*** Block opens ***

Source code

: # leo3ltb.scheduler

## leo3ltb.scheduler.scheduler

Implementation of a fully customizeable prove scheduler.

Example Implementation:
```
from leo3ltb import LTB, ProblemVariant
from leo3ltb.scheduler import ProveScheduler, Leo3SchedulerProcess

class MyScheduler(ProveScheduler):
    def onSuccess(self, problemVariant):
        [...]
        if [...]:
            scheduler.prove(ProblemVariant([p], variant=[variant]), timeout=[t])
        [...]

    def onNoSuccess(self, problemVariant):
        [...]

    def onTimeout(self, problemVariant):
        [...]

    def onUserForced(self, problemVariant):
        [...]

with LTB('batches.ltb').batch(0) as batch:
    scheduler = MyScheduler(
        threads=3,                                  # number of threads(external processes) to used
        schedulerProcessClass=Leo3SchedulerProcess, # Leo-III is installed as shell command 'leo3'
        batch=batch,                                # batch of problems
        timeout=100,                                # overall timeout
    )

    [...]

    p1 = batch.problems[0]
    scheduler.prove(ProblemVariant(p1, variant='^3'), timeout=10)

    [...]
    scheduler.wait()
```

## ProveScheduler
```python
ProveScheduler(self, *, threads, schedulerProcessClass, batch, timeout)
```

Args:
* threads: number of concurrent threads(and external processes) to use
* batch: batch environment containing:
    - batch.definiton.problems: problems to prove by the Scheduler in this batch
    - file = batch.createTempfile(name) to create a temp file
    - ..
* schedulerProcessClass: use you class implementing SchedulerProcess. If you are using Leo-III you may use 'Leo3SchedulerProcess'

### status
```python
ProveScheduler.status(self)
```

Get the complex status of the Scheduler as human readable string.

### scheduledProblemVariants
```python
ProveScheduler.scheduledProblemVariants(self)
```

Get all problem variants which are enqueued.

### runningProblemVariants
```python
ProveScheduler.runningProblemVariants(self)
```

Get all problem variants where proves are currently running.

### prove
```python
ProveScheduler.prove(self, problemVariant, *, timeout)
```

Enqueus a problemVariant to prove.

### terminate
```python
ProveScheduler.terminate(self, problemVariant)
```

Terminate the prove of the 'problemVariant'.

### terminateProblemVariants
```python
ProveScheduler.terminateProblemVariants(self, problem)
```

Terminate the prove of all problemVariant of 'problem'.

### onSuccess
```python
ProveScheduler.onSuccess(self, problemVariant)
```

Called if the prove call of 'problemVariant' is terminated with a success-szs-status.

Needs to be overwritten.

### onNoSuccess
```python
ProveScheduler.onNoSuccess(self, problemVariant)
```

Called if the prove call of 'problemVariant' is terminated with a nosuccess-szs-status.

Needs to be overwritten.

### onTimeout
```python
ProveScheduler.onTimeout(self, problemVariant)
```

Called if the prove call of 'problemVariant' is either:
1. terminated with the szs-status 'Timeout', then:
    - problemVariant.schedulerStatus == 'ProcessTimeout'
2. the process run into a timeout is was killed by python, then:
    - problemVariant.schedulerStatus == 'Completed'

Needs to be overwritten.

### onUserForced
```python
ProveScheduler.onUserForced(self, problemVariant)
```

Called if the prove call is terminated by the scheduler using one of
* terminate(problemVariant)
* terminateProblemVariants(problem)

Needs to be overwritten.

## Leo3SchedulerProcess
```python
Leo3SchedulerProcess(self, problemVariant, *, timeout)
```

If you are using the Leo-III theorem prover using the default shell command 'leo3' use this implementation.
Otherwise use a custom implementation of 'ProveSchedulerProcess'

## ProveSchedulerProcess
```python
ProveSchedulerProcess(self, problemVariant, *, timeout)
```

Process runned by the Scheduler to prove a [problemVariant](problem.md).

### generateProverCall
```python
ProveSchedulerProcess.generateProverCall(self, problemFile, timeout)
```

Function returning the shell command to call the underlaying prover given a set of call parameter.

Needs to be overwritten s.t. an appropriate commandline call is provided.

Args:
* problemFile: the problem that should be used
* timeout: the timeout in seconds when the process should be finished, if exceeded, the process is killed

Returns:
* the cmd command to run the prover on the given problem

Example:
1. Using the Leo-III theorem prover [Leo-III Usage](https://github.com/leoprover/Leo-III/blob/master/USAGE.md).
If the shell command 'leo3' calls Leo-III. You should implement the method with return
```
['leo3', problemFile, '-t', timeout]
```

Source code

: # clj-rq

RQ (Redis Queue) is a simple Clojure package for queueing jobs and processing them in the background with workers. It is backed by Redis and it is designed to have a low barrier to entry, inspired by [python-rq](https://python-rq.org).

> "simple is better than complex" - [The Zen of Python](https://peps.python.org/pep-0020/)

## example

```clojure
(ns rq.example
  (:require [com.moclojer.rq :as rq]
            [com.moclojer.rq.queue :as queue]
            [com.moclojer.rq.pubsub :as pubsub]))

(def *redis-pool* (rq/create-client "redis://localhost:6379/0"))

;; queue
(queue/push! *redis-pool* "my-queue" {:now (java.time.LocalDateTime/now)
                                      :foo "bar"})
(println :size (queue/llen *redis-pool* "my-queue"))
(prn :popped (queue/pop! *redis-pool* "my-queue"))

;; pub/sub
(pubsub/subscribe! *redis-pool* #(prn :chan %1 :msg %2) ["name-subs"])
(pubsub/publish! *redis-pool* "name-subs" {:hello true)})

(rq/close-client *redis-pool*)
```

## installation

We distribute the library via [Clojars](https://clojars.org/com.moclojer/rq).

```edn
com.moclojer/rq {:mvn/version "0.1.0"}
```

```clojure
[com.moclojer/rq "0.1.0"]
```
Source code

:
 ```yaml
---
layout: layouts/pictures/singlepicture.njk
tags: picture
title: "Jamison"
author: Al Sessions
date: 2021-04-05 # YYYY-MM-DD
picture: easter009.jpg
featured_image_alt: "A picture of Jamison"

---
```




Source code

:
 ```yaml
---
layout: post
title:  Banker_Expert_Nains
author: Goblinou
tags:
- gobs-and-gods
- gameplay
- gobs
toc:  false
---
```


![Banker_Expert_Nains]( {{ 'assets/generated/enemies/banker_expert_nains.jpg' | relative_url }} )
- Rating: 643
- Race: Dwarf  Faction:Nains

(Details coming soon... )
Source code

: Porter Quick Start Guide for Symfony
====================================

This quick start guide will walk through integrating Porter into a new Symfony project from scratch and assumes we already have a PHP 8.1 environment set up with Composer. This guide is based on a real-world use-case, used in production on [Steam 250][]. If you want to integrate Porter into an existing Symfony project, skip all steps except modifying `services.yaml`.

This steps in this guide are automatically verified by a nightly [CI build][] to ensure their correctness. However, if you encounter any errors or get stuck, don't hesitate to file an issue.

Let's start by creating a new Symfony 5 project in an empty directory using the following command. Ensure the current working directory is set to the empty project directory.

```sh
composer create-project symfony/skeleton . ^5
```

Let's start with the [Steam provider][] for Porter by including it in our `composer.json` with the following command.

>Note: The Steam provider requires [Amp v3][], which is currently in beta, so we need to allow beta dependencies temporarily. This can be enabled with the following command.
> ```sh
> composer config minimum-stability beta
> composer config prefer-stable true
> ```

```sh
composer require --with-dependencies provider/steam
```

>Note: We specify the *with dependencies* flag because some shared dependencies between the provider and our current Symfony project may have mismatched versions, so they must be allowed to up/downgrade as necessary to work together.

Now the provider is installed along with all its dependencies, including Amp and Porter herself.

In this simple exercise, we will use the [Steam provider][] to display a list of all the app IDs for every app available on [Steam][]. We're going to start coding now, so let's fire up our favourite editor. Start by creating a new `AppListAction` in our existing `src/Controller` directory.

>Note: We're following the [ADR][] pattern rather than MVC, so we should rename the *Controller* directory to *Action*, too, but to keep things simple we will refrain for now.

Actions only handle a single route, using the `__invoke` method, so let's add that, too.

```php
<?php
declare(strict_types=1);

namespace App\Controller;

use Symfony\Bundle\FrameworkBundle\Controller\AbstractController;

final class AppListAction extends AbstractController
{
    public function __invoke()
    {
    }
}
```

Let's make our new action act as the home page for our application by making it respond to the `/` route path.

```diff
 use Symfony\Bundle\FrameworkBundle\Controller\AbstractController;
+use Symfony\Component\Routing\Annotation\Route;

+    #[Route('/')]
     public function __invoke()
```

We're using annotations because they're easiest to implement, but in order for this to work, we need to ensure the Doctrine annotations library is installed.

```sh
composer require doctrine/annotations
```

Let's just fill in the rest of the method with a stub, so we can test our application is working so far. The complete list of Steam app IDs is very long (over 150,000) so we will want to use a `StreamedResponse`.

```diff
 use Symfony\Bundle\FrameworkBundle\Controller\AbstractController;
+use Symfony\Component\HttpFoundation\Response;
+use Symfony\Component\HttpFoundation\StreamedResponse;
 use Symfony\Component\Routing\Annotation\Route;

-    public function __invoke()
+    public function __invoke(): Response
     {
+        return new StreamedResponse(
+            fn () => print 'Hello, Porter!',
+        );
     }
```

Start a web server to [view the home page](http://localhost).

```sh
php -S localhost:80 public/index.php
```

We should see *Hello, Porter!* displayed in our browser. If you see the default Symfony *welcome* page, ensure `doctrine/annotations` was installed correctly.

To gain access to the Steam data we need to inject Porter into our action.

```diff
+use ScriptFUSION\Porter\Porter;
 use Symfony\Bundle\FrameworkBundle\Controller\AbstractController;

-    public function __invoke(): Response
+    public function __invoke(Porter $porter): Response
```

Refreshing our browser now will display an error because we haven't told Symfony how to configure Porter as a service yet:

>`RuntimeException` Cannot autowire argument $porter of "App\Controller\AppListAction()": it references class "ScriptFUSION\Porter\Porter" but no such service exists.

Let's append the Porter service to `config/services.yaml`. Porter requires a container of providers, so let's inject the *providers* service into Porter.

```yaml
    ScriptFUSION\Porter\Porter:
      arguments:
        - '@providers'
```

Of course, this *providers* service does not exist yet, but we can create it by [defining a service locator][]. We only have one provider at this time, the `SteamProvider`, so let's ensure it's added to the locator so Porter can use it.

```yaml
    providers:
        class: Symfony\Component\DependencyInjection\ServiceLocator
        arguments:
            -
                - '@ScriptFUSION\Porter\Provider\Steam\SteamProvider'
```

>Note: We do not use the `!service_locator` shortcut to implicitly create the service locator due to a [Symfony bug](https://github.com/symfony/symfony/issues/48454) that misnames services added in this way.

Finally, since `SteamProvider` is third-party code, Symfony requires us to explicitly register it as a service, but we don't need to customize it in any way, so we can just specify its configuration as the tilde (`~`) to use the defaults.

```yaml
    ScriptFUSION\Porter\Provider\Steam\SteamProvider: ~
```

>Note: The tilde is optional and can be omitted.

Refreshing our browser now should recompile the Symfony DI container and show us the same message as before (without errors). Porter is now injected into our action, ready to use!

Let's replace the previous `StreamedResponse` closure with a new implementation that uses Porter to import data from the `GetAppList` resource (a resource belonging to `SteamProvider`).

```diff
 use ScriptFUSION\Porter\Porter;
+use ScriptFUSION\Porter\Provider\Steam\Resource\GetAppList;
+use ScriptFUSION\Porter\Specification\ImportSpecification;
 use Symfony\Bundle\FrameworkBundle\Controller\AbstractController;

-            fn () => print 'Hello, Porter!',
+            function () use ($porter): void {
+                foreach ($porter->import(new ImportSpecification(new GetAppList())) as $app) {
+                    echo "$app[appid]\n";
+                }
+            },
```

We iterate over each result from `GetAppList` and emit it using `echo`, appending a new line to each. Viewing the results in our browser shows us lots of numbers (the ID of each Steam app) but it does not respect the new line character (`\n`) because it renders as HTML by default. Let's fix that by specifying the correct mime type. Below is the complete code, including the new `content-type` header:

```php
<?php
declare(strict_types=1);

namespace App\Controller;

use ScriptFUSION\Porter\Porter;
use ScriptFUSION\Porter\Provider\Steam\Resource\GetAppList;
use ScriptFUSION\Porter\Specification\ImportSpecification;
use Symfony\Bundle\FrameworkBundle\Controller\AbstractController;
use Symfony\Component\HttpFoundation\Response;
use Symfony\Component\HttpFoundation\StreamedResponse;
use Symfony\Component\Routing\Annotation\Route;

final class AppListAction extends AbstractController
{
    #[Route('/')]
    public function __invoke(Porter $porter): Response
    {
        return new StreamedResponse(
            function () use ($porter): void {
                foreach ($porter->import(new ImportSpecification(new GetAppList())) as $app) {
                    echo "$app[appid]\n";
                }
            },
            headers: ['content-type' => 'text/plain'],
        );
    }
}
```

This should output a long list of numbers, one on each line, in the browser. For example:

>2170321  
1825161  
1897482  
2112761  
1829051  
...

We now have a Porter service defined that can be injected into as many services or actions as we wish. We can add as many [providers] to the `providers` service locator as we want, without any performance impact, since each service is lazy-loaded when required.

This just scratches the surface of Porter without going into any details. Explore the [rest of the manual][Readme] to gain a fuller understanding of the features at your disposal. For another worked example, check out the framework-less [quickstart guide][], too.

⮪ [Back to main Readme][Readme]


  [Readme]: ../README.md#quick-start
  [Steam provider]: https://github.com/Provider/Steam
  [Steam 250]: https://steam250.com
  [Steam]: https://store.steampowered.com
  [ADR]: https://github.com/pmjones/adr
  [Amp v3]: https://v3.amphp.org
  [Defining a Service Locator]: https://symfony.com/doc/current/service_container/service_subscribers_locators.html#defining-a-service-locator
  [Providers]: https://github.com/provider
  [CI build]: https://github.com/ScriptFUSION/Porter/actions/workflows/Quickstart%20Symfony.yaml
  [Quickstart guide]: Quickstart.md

*** Block closes ***

» What you will do: Only the lines holding "github" are wanted, so copy each of them from the material.

» Solution for this task:
1. Using the Leo-III theorem prover [Leo-III Usage](https://github.com/leoprover/Leo-III/blob/master/USAGE.md).
>Note: We do not use the `!service_locator` shortcut to implicitly create the service locator due to a [Symfony bug](https://github.com/symfony/symfony/issues/48454) that misnames services added in this way.
  [Steam provider]: https://github.com/Provider/Steam
  [ADR]: https://github.com/pmjones/adr
  [Providers]: https://github.com/provider
  [CI build]: https://github.com/ScriptFUSION/Porter/actions/workflows/Quickstart%20Symfony.yaml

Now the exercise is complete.